The move made from here is to attempt to show that a certain mood reveals the nothing. This mood is anxiety. This is where it starts to get somewhat obscure, but keep in mind that our conceptions can very much arise from mood as a mode of engagement with the world. Anxiety is not meant in a traditional sense as if it were the fear of something. Fear is always of something, for something, or in the face of something. Anxiety, on the other hand, is “anxiety in the face of …, but not in the face of this or that thing.”10placeholder (ellipsis in original) It is a kind of engagement with the world that is fundamentally indeterminate, empty of content. This indeterminateness is not a mere lack of determination either. For it to be anxiety, it is fundamentally incapable of determination.

In this anxiety, the totality of determinate being ‘slips away’ in the sense that any beings whatsoever are unable to be grasped – “all utterance of the ‘is’ falls silent.” This lack of determinacy revealed in anxiety can only be the notion of nothing. Now keeping in mind what we have said earlier about mood, the encounter with nothingness here is not merely an idea in the mind or a formal intellectual operation, but something that has ontological significance.
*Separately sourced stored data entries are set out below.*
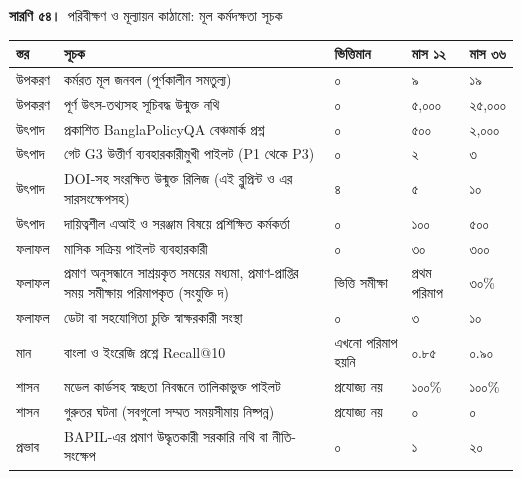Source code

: \documentclass[border=10pt]{standalone}
\begin{document}
\begin{minipage}{17cm}
{\large\bfseries সারণি ৫৪।}\ {\large পরিবীক্ষণ ও মূল্যায়ন কাঠামো: মূল কর্মদক্ষতা সূচক}\par\vspace{7pt}
\small
{}
\begin{tabularx}{\linewidth}{@{}>{\hsize=0.714\hsize\raggedright\arraybackslash}X>{\hsize=2.202\hsize\raggedright\arraybackslash}X>{\hsize=0.655\hsize\raggedright\arraybackslash}X>{\hsize=0.714\hsize\raggedright\arraybackslash}X>{\hsize=0.714\hsize\raggedright\arraybackslash}X@{}}
\arrayrulecolor{bapilrule}\toprule
\rowcolor{white}\textbf{স্তর} & \textbf{সূচক} & \textbf{ভিত্তিমান} & \textbf{মাস ১২} & \textbf{মাস ৩৬} \\
\midrule
উপকরণ & কর্মরত মূল জনবল (পূর্ণকালীন সমতুল্য) & ০ & ৯ & ১৯ \\
উপকরণ & পূর্ণ উৎস-তথ্যসহ সূচিবদ্ধ উন্মুক্ত নথি & ০ & ৫,০০০ & ২৫,০০০ \\
উৎপাদ & প্রকাশিত BanglaPolicyQA বেঞ্চমার্ক প্রশ্ন & ০ & ৫০০ & ২,০০০ \\
উৎপাদ & গেট G3 উত্তীর্ণ ব্যবহারকারীমুখী পাইলট (P1 থেকে P3) & ০ & ২ & ৩ \\
উৎপাদ & DOI-সহ সংরক্ষিত উন্মুক্ত রিলিজ (এই ব্লুপ্রিন্ট ও এর সারসংক্ষেপসহ) & ৪ & ৫ & ১০ \\
উৎপাদ & দায়িত্বশীল এআই ও সরঞ্জাম বিষয়ে প্রশিক্ষিত কর্মকর্তা & ০ & ১০০ & ৫০০ \\
ফলাফল & মাসিক সক্রিয় পাইলট ব্যবহারকারী & ০ & ৩০ & ৩০০ \\
ফলাফল & প্রমাণ অনুসন্ধানে সাশ্রয়কৃত সময়ের মধ্যমা, প্রমাণ-প্রাপ্তির সময় সমীক্ষায় পরিমাপকৃত (সংযুক্তি দ) & ভিত্তি সমীক্ষা & প্রথম পরিমাপ & ৩০\% \\
ফলাফল & ডেটা বা সহযোগিতা চুক্তি স্বাক্ষরকারী সংস্থা & ০ & ৩ & ১০ \\
মান & বাংলা ও ইংরেজি প্রশ্নে Recall@10 & এখনো পরিমাপ হয়নি & ০.৮৫ & ০.৯০ \\
শাসন & মডেল কার্ডসহ স্বচ্ছতা নিবন্ধনে তালিকাভুক্ত পাইলট & প্রযোজ্য নয় & ১০০\% & ১০০\% \\
শাসন & গুরুতর ঘটনা (সবগুলো সম্মত সময়সীমায় নিষ্পন্ন) & প্রযোজ্য নয় & ০ & ০ \\
প্রভাব & BAPIL-এর প্রমাণ উদ্ধৃতকারী সরকারি নথি বা নীতি-সংক্ষেপ & ০ & ১ & ২০ \\
\bottomrule
\end{tabularx}
\par{}
\end{minipage}
\end{document}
We must say that “in the face of which and for which we were anxious was ‘really’ – nothing. Indeed: the nothing itself – as such – was there.”11placeholder

Of course, the obvious question remains: do we actually experience this bizarre kind of anxiety that is utterly indeterminate? I will attempt to answer this question by clearing up exactly how Heidegger thinks nothing ‘exists’ or in what way it is present. In doing this, we will see that examples of this are ubiquitous and quite normal.

Nothing cannot itself be a ‘thing’ in any ordinary sense because it is, by definition, no thing. “The nothing reveals itself in anxiety – but not as a being. Just as little is it given as an object.”12placeholder Neither is this nothing a kind of annihilation of beings, a negation of being. Nor is he even ascribing a being to non-being. “No kind of annihilation of the ensemble of beings takes place in anxiety; just as little do we produce a negation of beings as a whole in order to attain the nothing for the first time.”13placeholder Rather, nothing is given “at one with beings as a whole.”14placeholder What does he mean by this? Once again, we must think about this in relation to his holism about the significance of beings.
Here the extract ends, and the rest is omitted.